Rebello’s catchphrase is, “In reality, you can lose weight with little work.”

Potatoes are good for your health because they have vitamin C, vitamin B6, potassium, magnesium, folate, and fiber. They have also been found to have antioxidants.

To get the most fiber out of the potatoes, they were boiled with their skins on and then put in the fridge for 12 to 24 hours.
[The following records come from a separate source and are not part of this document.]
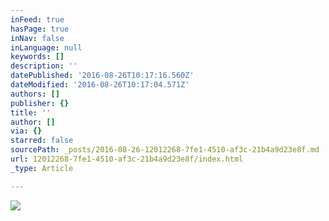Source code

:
 ```yaml
---
inFeed: true
hasPage: true
inNav: false
inLanguage: null
keywords: []
description: ''
datePublished: '2016-08-26T10:17:16.560Z'
dateModified: '2016-08-26T10:17:04.571Z'
authors: []
publisher: {}
title: ''
author: []
via: {}
starred: false
sourcePath: _posts/2016-08-26-12012268-7fe1-4510-af3c-21b4a9d23e8f.md
url: 12012268-7fe1-4510-af3c-21b4a9d23e8f/index.html
_type: Article

---
```

![](https://the-grid-user-content.s3-us-west-2.amazonaws.com/6a29f0f0-aae5-495d-9f09-afcc668251b3.png)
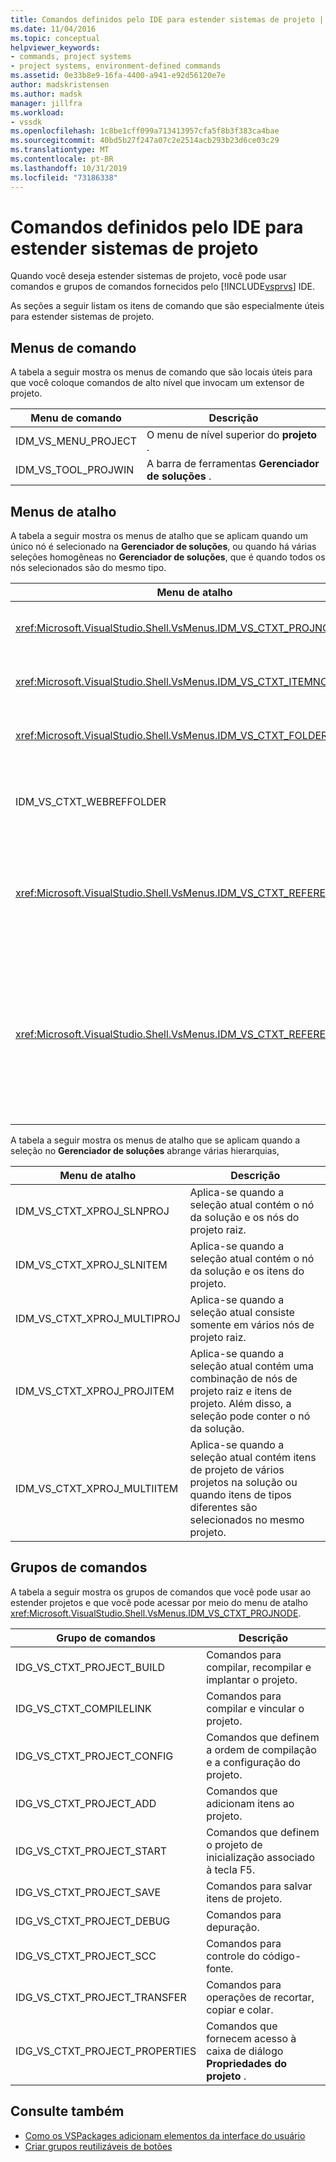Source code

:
 ```yaml
---
title: Comandos definidos pelo IDE para estender sistemas de projeto | Microsoft Docs
ms.date: 11/04/2016
ms.topic: conceptual
helpviewer_keywords:
- commands, project systems
- project systems, environment-defined commands
ms.assetid: 0e33b8e9-16fa-4400-a941-e92d56120e7e
author: madskristensen
ms.author: madsk
manager: jillfra
ms.workload:
- vssdk
ms.openlocfilehash: 1c8be1cff099a713413957cfa5f8b3f383ca4bae
ms.sourcegitcommit: 40bd5b27f247a07c2e2514acb293b23d6ce03c29
ms.translationtype: MT
ms.contentlocale: pt-BR
ms.lasthandoff: 10/31/2019
ms.locfileid: "73186338"
---
```

# <a name="ide-defined-commands-for-extending-project-systems"></a>Comandos definidos pelo IDE para estender sistemas de projeto
Quando você deseja estender sistemas de projeto, você pode usar comandos e grupos de comandos fornecidos pelo [!INCLUDE[vsprvs](../../code-quality/includes/vsprvs_md.md)] IDE.

 As seções a seguir listam os itens de comando que são especialmente úteis para estender sistemas de projeto.

## <a name="command-menus"></a>Menus de comando
 A tabela a seguir mostra os menus de comando que são locais úteis para que você coloque comandos de alto nível que invocam um extensor de projeto.

|Menu de comando|Descrição|
|------------------|-----------------|
|IDM_VS_MENU_PROJECT|O menu de nível superior do **projeto** .|
|IDM_VS_TOOL_PROJWIN|A barra de ferramentas **Gerenciador de soluções** .|

## <a name="shortcut-menus"></a>Menus de atalho
 A tabela a seguir mostra os menus de atalho que se aplicam quando um único nó é selecionado na **Gerenciador de soluções**, ou quando há várias seleções homogêneas no **Gerenciador de soluções**, que é quando todos os nós selecionados são do mesmo tipo.

|Menu de atalho|Descrição|
|-------------------|-----------------|
|<xref:Microsoft.VisualStudio.Shell.VsMenus.IDM_VS_CTXT_PROJNODE>|Aplica-se quando o nó do projeto é selecionado.|
|<xref:Microsoft.VisualStudio.Shell.VsMenus.IDM_VS_CTXT_ITEMNODE>|Aplica-se quando um arquivo é selecionado.|
|<xref:Microsoft.VisualStudio.Shell.VsMenus.IDM_VS_CTXT_FOLDERNODE>|Aplica-se quando uma pasta é selecionada.|
|IDM_VS_CTXT_WEBREFFOLDER|Aplica-se quando a pasta de referência Web é selecionada.|
|<xref:Microsoft.VisualStudio.Shell.VsMenus.IDM_VS_CTXT_REFERENCEROOT>|Aplica-se quando o nó raiz de referências chamado "referências" é selecionado.|
|<xref:Microsoft.VisualStudio.Shell.VsMenus.IDM_VS_CTXT_REFERENCE>|Aplica-se quando nós de referência são selecionados; Isso inclui somente referências de assembly, COM e projeto. Não inclui referências Web.|

 A tabela a seguir mostra os menus de atalho que se aplicam quando a seleção no **Gerenciador de soluções** abrange várias hierarquias,

|Menu de atalho|Descrição|
|-------------------|-----------------|
|IDM_VS_CTXT_XPROJ_SLNPROJ|Aplica-se quando a seleção atual contém o nó da solução e os nós do projeto raiz.|
|IDM_VS_CTXT_XPROJ_SLNITEM|Aplica-se quando a seleção atual contém o nó da solução e os itens do projeto.|
|IDM_VS_CTXT_XPROJ_MULTIPROJ|Aplica-se quando a seleção atual consiste somente em vários nós de projeto raiz.|
|IDM_VS_CTXT_XPROJ_PROJITEM|Aplica-se quando a seleção atual contém uma combinação de nós de projeto raiz e itens de projeto. Além disso, a seleção pode conter o nó da solução.|
|IDM_VS_CTXT_XPROJ_MULTIITEM|Aplica-se quando a seleção atual contém itens de projeto de vários projetos na solução ou quando itens de tipos diferentes são selecionados no mesmo projeto.|

## <a name="command-groups"></a>Grupos de comandos
 A tabela a seguir mostra os grupos de comandos que você pode usar ao estender projetos e que você pode acessar por meio do menu de atalho <xref:Microsoft.VisualStudio.Shell.VsMenus.IDM_VS_CTXT_PROJNODE>.

|Grupo de comandos|Descrição|
|-------------------|-----------------|
|IDG_VS_CTXT_PROJECT_BUILD|Comandos para compilar, recompilar e implantar o projeto.|
|IDG_VS_CTXT_COMPILELINK|Comandos para compilar e vincular o projeto.|
|IDG_VS_CTXT_PROJECT_CONFIG|Comandos que definem a ordem de compilação e a configuração do projeto.|
|IDG_VS_CTXT_PROJECT_ADD|Comandos que adicionam itens ao projeto.|
|IDG_VS_CTXT_PROJECT_START|Comandos que definem o projeto de inicialização associado à tecla F5.|
|IDG_VS_CTXT_PROJECT_SAVE|Comandos para salvar itens de projeto.|
|IDG_VS_CTXT_PROJECT_DEBUG|Comandos para depuração.|
|IDG_VS_CTXT_PROJECT_SCC|Comandos para controle do código-fonte.|
|IDG_VS_CTXT_PROJECT_TRANSFER|Comandos para operações de recortar, copiar e colar.|
|IDG_VS_CTXT_PROJECT_PROPERTIES|Comandos que fornecem acesso à caixa de diálogo **Propriedades do projeto** .|

## <a name="see-also"></a>Consulte também

- [Como os VSPackages adicionam elementos da interface do usuário](../../extensibility/internals/how-vspackages-add-user-interface-elements.md)
- [Criar grupos reutilizáveis de botões](../../extensibility/creating-reusable-groups-of-buttons.md)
The potatoes were then used to make mashed potatoes, shepherd’s pie, wedges, salad, and scalloped potatoes, which were served for lunch and dinner.

Eating potatoes can lose weight

Scientists found that potatoes have the same amount of nutrients as beans and peas.
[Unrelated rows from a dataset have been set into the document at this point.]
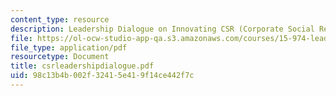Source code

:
 ```yaml
---
content_type: resource
description: Leadership Dialogue on Innovating CSR (Corporate Social Responsibility)
file: https://ol-ocw-studio-app-qa.s3.amazonaws.com/courses/15-974-leadership-lab-spring-2003/98c13b4b002f32415e419f14ce442f7c_csrleadershipdialogue.pdf
file_type: application/pdf
resourcetype: Document
title: csrleadershipdialogue.pdf
uid: 98c13b4b-002f-3241-5e41-9f14ce442f7c
---
```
“We showed that, contrary to what most people think, potatoes do not lower blood glucose levels,” said Rebello. “The people who took part in our study did, in fact, lose weight.”

The study, which was published in the Journal of Medical Food, proved that potatoes can still be part of a healthy diet, which goes against what people used to think about the once-vilified starch.

“People rarely stick to a diet they don’t enjoy or that isn’t diversified enough,” the professor concluded. “The meal plans included a variety of dishes, and we demonstrated that a healthy eating plan may include a number of options for people trying to eat healthily.”

Carbohydrate lovers can’t only eat potatoes, but they also don’t have to avoid them entirely. Potatoes, in fact, are “quite affordable” and easily included in everyday meals.

Dr. John Kirwan, the study’s primary investigator and executive director of the Pennington Biomedical Research Center, used the study to investigate the effects of food on diabetes and obesity, claiming that there is still much to learn about the “complex disease” and how to treat it.

“Obesity is an incredibly complex disease that we are addressing on three fronts: research into how and why our bodies react the way they do, research into individual responses to diet and physical activity, and policy-level discussions and community programs that translate our research into strategies that our local and global communities can use to live healthier lives,” he said. “These new findings on the impact of potatoes on our metabolism are a fascinating complement to the evidence we already have.”